Supplied data START

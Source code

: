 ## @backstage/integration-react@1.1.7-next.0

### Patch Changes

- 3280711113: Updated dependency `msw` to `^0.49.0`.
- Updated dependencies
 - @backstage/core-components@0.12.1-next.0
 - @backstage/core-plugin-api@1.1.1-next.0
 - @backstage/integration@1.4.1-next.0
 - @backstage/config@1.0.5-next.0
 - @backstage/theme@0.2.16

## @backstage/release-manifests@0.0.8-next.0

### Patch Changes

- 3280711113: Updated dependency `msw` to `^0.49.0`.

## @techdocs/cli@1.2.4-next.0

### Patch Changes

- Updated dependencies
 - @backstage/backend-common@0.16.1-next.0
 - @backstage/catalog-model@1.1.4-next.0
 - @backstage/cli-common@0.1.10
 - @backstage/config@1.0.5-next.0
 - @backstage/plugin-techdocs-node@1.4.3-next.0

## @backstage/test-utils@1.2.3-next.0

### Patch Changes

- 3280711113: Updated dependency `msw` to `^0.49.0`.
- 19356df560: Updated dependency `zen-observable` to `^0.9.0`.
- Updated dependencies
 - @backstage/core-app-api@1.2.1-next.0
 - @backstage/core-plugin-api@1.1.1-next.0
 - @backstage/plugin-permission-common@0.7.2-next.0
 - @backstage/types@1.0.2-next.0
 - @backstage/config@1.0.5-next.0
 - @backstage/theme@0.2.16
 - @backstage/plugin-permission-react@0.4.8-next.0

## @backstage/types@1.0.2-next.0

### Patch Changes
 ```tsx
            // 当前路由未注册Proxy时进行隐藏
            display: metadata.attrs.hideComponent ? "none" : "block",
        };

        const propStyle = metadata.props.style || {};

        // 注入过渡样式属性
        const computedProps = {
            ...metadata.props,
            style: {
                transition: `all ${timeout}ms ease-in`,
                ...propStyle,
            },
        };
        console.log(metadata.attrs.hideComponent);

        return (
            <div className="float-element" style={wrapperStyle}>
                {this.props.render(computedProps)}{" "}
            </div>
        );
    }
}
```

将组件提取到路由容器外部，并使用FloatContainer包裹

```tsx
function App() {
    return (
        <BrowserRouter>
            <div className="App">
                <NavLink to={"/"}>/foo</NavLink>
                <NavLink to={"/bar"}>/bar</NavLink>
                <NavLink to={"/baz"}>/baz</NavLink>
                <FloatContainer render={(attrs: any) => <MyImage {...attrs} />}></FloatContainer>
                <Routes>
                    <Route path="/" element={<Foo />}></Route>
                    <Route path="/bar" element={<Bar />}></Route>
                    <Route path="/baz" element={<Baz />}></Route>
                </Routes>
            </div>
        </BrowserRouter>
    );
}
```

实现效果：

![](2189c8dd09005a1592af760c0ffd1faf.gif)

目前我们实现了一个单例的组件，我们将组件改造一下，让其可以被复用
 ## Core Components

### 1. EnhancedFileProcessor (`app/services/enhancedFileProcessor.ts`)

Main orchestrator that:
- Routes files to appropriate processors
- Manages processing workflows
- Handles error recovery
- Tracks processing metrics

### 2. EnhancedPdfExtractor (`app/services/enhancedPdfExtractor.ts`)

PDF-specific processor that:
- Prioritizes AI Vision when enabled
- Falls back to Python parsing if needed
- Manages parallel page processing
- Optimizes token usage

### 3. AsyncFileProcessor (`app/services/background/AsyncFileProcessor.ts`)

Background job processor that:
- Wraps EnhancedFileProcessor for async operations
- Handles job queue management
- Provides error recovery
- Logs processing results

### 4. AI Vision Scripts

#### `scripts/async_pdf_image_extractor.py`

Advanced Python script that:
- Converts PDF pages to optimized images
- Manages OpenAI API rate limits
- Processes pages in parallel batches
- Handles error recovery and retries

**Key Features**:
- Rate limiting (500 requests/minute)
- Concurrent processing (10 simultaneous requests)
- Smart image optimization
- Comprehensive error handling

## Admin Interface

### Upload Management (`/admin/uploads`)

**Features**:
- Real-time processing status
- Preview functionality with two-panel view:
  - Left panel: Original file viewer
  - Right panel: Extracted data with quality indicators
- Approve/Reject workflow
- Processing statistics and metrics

Supplied data END

Your task is to extract the lines running from the one with "### 1. EnhancedFileProcessor" to the end of the material, inclusive, copying each exactly and adding nothing.

Answer area
### 1. EnhancedFileProcessor (`app/services/enhancedFileProcessor.ts`)

Main orchestrator that:
- Routes files to appropriate processors
- Manages processing workflows
- Handles error recovery
- Tracks processing metrics

### 2. EnhancedPdfExtractor (`app/services/enhancedPdfExtractor.ts`)

PDF-specific processor that:
- Prioritizes AI Vision when enabled
- Falls back to Python parsing if needed
- Manages parallel page processing
- Optimizes token usage

### 3. AsyncFileProcessor (`app/services/background/AsyncFileProcessor.ts`)

Background job processor that:
- Wraps EnhancedFileProcessor for async operations
- Handles job queue management
- Provides error recovery
- Logs processing results

### 4. AI Vision Scripts

#### `scripts/async_pdf_image_extractor.py`

Advanced Python script that:
- Converts PDF pages to optimized images
- Manages OpenAI API rate limits
- Processes pages in parallel batches
- Handles error recovery and retries

**Key Features**:
- Rate limiting (500 requests/minute)
- Concurrent processing (10 simultaneous requests)
- Smart image optimization
- Comprehensive error handling

## Admin Interface

### Upload Management (`/admin/uploads`)

**Features**:
- Real-time processing status
- Preview functionality with two-panel view:
  - Left panel: Original file viewer
  - Right panel: Extracted data with quality indicators
- Approve/Reject workflow
- Processing statistics and metrics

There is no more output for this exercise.